In another scene Wild Bill Hickock (Howard Keel) dresses up as a squaw with a papoose on his back (a bit of a copycat scene from "Annie Get Your Gun" where a dressed-up Betty Hutton sings "'I'm an Indian too").  Later on, Doris Day gets spooked by a drugstore wooden "Injun" and draws her guns, much to the amusement of the townspeople.

Sidebar:  I came across a replica life-size sculpture at a candy franchise store in Hollywood about eight years ago.  Instead of feathers in his headdress, he had candy sticks.  I was so horrified I wrote a scathing review about the place.  When I went back to the store a couple of years later, the wooden sculpture was gone.

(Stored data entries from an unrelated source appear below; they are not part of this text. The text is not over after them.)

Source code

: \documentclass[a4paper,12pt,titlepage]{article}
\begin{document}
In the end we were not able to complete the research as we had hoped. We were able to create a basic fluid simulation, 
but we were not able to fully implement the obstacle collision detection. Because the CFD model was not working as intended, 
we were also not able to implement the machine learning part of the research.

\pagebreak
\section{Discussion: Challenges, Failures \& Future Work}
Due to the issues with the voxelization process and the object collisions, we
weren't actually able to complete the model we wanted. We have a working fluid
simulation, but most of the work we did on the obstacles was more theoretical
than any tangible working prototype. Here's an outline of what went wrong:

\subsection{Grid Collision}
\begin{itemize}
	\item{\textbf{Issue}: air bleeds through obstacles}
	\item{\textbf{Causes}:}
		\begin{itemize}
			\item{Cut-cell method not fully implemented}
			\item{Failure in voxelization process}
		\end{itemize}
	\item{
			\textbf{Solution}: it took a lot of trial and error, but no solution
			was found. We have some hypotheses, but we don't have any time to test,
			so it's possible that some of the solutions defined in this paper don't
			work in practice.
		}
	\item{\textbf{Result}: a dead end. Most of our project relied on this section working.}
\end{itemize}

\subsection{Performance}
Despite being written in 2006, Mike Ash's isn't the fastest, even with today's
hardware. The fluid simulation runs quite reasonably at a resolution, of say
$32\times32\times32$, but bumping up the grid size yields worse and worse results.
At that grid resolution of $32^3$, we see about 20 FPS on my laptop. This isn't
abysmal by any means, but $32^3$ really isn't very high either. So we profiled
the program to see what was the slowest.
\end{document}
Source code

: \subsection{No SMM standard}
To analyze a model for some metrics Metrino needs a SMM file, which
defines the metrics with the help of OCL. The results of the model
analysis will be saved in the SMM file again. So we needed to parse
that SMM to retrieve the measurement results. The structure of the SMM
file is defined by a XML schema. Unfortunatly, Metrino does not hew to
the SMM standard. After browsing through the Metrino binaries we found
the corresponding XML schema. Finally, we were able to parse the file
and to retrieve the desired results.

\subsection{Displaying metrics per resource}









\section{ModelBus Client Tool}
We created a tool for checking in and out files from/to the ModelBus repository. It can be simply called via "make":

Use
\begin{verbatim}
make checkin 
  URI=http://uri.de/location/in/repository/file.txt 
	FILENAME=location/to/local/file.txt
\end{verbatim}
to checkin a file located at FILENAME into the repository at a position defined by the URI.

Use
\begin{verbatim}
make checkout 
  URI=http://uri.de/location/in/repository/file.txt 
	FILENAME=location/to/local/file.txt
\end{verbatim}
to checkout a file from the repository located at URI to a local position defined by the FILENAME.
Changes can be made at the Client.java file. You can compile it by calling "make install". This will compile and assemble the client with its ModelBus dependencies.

In "Calamity Jane", the backgrounds were obviously studio settings.  Even when the settings were 'outside', the areas were pristine and perfect, as were the stars themselves.  Day rolled up in perfectly pressed trousers and a modern persil-white blouse that I don't believe would ever have been worn by a pioneer woman in the untamed wild west.

Okay, the scene where the movie extras were singing about "The Black Hills of Dakota" as, maybe, a dozen of them sat on a hayride cart was very cliche, but it might not have been so cliche in the nineteen-fifties, so I'll try to excuse that...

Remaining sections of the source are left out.